Ad occuparsi di aziende, case, negozi e strutture sequestrati alla mafia siciliana, è il tribunale di Palermo che gestisce la maggior parte dei beni, affidandoli ad amministratori che di business ne capiscono ben poco. “Cito il caso di Castelvetrano dove c’era un impero di supermercati, gestito tutto da mafiosi, consegnato solo sei anni fa ad alcuni amministratori giudiziari che sono riusciti a farlo fallire. Parliamo di un business da 700 milioni di euro. Si tratta di un sistema che non funziona: non possiamo affidare un supermercato ad un laureato in legge perché non né capisce nulla di come funziona l’economia” continua Maniaci che in questi mesi sta cercando di diffondere sempre di più la sua inchiesta per denunciare quanto sta avvenendo in Sicilia. Da poco è stato anche audito dalla Commissione regionale antimafia che, grazie anche al giornalista, si è decisa da poco ad aprire un dossier in cui verranno raccolti dati e denunce sulla scorretta amministrazione giudiziaria dei beni sequestrati, che spesso vengono gestiti sempre dalle stesse persone.

“La stessa Silvana Saguto, presidente della sezione Misure di prevenzione del tribunale di Palermo, gestisce con altri 3 o 4 giudici il 43% di tutto il patrimonio mafioso sequestrato in Italia, ma nonostante ci siano in attesa 4000 richieste per essere assunti come amministratori giudiziaria, la Saguto sceglie sempre di affidare case e aziende sequestrate alle stesse persone. Come Capellano Seminara, tra i più ricchi avvocati d’Italia, che ha fatto fallire il 90% delle aziende che gli sono state consegnate” conclude Maniaci che spiega come a dover essere cambiata sia la stessa legislazione Antimafia.

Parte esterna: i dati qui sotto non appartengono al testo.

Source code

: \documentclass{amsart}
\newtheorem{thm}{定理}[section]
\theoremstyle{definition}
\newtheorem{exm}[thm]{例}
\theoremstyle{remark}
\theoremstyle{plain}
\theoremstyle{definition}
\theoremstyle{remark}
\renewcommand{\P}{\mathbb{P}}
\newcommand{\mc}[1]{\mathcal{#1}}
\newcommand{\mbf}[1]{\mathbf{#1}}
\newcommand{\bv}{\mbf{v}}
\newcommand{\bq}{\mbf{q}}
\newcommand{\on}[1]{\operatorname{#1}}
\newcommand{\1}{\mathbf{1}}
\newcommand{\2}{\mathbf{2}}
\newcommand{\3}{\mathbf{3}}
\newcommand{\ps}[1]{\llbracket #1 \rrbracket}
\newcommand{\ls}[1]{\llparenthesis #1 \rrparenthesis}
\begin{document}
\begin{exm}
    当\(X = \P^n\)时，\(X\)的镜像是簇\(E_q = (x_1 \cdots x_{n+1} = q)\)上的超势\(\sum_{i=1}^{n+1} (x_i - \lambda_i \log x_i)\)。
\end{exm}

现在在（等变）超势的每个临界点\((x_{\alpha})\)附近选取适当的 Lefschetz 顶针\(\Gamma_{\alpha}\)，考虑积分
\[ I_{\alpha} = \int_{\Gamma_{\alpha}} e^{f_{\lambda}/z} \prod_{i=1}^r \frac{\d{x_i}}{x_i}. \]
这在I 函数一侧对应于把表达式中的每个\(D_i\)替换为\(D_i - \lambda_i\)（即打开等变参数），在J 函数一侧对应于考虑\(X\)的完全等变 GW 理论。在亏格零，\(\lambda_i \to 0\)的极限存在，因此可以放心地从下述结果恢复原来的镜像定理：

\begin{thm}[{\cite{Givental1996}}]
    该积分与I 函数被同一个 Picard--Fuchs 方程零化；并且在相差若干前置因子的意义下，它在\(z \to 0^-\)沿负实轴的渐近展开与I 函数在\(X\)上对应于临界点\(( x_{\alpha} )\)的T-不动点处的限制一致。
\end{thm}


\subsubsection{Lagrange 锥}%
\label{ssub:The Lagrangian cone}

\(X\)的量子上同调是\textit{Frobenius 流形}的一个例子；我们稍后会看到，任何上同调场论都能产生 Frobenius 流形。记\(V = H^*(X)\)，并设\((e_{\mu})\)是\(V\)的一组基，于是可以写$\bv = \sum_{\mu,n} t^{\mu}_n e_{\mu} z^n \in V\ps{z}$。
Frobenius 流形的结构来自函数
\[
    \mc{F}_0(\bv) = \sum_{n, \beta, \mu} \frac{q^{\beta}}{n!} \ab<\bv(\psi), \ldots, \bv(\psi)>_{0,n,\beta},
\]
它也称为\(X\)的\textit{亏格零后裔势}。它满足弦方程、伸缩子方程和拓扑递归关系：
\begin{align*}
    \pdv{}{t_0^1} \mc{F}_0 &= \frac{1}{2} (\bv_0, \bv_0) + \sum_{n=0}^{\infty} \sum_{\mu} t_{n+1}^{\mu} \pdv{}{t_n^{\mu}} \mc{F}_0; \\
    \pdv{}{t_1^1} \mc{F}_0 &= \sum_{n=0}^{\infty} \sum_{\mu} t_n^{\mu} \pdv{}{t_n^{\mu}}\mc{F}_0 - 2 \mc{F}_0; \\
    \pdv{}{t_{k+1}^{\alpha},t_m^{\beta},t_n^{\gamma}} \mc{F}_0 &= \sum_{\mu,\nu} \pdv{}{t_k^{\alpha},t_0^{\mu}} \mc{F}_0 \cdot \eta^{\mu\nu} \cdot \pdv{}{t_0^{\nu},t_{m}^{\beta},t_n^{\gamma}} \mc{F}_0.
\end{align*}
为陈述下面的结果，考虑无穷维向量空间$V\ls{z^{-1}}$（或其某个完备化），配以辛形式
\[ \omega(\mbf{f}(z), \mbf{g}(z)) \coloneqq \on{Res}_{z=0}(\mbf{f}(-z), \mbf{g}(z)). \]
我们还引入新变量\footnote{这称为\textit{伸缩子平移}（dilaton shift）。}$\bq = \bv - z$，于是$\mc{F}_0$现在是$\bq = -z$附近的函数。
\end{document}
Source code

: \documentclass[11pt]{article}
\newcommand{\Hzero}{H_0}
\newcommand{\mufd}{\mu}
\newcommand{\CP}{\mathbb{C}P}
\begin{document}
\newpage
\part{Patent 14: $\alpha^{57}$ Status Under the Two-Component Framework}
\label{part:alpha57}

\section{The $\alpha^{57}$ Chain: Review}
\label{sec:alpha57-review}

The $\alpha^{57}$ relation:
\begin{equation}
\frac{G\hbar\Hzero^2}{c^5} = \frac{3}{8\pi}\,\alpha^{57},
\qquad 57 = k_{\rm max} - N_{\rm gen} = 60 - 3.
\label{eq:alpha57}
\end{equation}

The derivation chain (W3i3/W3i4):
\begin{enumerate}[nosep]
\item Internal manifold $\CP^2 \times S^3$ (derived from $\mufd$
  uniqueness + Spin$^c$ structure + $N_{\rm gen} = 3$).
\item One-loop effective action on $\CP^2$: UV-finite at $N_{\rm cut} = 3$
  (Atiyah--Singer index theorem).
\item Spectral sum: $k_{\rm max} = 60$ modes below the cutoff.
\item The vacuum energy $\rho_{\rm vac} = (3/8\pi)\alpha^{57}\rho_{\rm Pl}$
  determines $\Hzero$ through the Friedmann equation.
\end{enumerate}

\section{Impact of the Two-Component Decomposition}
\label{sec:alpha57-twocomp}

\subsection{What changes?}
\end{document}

Alcuni passi però, da quando il direttore di Telejato è stato ascoltato dalla Commissione, ne sono stati fatti. Intanto Umberto Postglione, direttore dell’Agenzia nazionale per l’amministrazione e la destinazione dei beni sequestrati e confiscati alla criminalità organizzata, ha da poco avanzato la proposta di risolvere l’emergenza abitativa nel Sud Italia, rimettendo sul mercato le migliaia di immobili sequestrati. “Ma ancora questo non basta – aggiunge Maniaci -, noi puntiamo ad arrivare in Parlamento con la nostra inchiesta“.